In April 2013, PBM noted in a newsbrief that India’s Central Government Health Scheme (CGHS) had reduced its reimbursement prices for cardio products — such as drug-eluting stents (DES) — by up to 60%. Stents that had been approved by the U.S. FDA and previously reimbursed at a rate of $1,200 were instead reimbursed at $460. EU and Indian approved stent reimbursement prices were also cut to $460.
While this rate cut only applied to the 3 million people covered by the CGHS, other hospitals, reimbursement agencies, insurance agencies and state governments utilize CGHS rates as a yardstick when determining their own rates. Therefore, it was expected that these other organizations would follow CGHS’s lead and negotiate down their own rates.

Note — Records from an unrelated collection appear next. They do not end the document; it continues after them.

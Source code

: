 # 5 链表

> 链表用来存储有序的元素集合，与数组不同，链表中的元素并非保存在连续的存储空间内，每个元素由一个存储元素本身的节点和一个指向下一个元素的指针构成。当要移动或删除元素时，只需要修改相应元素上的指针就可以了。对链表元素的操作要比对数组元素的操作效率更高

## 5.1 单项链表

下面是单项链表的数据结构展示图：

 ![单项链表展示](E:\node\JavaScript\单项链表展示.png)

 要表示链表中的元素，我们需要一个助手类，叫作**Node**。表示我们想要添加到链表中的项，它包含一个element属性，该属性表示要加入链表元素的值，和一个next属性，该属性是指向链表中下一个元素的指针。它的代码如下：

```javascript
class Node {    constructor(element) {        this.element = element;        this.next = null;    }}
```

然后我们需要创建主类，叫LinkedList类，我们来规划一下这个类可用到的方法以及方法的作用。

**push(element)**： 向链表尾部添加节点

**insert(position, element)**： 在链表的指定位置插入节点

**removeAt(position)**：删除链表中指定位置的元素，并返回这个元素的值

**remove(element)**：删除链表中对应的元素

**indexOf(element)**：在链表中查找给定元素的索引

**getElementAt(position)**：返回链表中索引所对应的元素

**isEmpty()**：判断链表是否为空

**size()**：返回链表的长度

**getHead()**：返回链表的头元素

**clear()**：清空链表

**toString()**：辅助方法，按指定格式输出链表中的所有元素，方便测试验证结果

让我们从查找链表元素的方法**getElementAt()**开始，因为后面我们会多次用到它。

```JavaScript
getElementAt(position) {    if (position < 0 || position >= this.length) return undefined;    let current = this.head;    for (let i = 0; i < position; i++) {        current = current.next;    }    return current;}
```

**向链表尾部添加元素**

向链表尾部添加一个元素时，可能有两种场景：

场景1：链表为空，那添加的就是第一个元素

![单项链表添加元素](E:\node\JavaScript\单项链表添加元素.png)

The government of Maharashtra state — where Mumbai is located — has done so. On February 5, 2014, the state government announced a state-wide deal for low cost stents. Because stents were priced from $830-$2,500, many could not afford them. So, the state government put out a tender for low-cost stents and has signed contracts with two companies to provide basic stents at a cost of approximately $415.
This low price applies to all public hospital patients. In the first 2 weeks after the program was implemented, over 100 patients received stents — compared with fewer than 80 people who had received stents over the previous 5 weeks. Other state governments, hospitals and agencies could follow the lead of CGHS and Maharashtra and also reduce stent prices.